I shall be concerned here not only with the manner in which Gandhi became India’s father, but also with how he thought about the relationship between politics and paternity. The burden of my argument will be that in deploying the apparently inescapable language of familial relations in his politics, the Mahatma redefined them in such a way as to make it very difficult for Indians to either claim him as a father, or constitute themselves as his sons in any conventional fashion. Instead their republic has always had to struggle with this patriarch who, like the dynastic sovereign, refuses to die. Now what is interesting about fatherhood as a role is that it is confirmed by the son’s obedience as much as his resistance. For attempts to reject the father generally end up either with the son replacing him in one kind of triumph for the latter, or else being consigned to eternal immaturity in a paternal victory of another sort. This predicament faces all the ‘sons’ of Gandhi in his role as father of the nation. The name of the father, in other words, does violence to the son by claiming him even when it is rejected.

 

But is it possible that violence enacted in the name of the father might take its strength from the failure of patriarchy? That it may be the very lack of authority in such forms of fatherhood, from pater familias to president, that inspires their sons with the urge both to avenge and destroy it? This at any rate is the suggestive line of argument in Avital Ronell’s recent study of authority and politics in our time.2 There are two moments in Ronell’s argument. The first is an effort to break down the autonomy of politics by noting its almost absolute reliance upon apparently non-political metaphors and similes having to do with domestic life in particular. There is a remarkable instance of this in Gandhi’s manifesto of 1909 entitled Hind Swaraj or Indian Self-Rule.

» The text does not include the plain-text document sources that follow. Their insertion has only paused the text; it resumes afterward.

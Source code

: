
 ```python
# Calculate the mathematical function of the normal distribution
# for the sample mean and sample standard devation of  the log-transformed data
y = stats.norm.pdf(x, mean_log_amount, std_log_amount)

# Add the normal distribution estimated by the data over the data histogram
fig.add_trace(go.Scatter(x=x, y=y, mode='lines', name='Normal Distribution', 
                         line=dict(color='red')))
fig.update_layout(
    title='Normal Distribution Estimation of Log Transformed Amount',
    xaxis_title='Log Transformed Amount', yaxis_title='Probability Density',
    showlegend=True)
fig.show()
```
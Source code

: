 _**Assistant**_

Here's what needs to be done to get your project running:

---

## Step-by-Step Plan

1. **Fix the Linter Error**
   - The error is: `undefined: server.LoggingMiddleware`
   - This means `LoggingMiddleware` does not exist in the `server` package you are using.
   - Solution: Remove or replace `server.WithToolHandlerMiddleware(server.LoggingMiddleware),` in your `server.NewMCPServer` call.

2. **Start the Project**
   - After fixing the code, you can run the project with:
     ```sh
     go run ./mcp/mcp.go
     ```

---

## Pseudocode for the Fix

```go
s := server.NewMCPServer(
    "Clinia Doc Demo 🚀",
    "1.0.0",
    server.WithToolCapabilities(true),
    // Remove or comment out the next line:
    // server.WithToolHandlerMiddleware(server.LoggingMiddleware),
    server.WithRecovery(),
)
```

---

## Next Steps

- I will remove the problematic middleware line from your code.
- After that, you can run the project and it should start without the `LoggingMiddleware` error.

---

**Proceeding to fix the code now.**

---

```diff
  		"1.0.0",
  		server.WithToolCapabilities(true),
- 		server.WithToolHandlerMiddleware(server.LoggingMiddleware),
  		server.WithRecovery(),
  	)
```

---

Written as a dialogue between a newspaper editor and a reader, one of the many striking passages in the future Mahatma’s booklet has the reader comparing British imperialism to a thief breaking into one’s house, which justifies Indians in repelling him by force. To this the editor responds by asking what the putative owner would do if he discovered the thief to be his father. Would he pretend to continue sleeping and let the thief proceed out of shame and sorrow for his father? The passage deserves quoting for the complex set of relations it describes:

If it is my father who has come to steal, I shall use one kind of means. If it is an acquaintance, I shall use another, and, in the case of a perfect stranger, I shall use a third. If it is a white man, you will perhaps say, you will use means different from those you will adopt with an Indian thief. If it is a weakling, the means will be different from those to be adopted for dealing with an equal in physical strength; and, if the thief is armed from tip to toe, I shall simply remain quiet. Thus we have a variety of means between the father and the armed man. Again, I fancy that I should pretend to be sleeping whether the thief was my father or that strong-armed man. The reason for this is that my father would also be armed, and I should succumb to the strength possessed by either, and allow my things to be stolen. The strength of my father would make me weep with pity; the strength of the armed man would rouse in me anger, and we should become enemies.3

 

No doubt referring to the paternal role the British adopted for themselves in India, Gandhi is, on the one hand, drawing attention to the domestic vernacular that makes political argument possible, if only by assuming that it is ‘merely’ metaphorical; and on the other insisting upon taking such reasoning seriously and showing how it disintegrates in the process. For he suggests that the colonial state is oppressive precisely because it is a father, and vice versa of course, being in either case intimately connected to its Indian subjects. Indeed he argues in the text that Indians kept the British in India out of desire rather than because they were forced to do so. Indians desired British goods and, indeed, the culture of ever-increasing consumption that imperial capitalism made possible, economically as well as politically, by inhibiting the productive capacities of colonial subjects in the same movement as they were denied responsibility for their own futures.

 

On the one hand, then, the colonial state was a false father because its authority was derived from the son’s desire, as if in a perverse version of social contract theory. And, on the other, it produced a false dependence among Indians by increasing their desire for goods and consumption. Going beyond the world of commodities, the Mahatma argued that religious communities in India also quarrelled because they had lost both power over and, therefore, responsibility for their shared society. ‘The fact is that we have become enslaved, and, therefore, quarrel and like to have our quarrels decided by a third party.’4 The children here have set up a father whose interventions in their mutual quarrels will absolve them of the responsibility to become adults. But did Gandhi really want sons to become fathers?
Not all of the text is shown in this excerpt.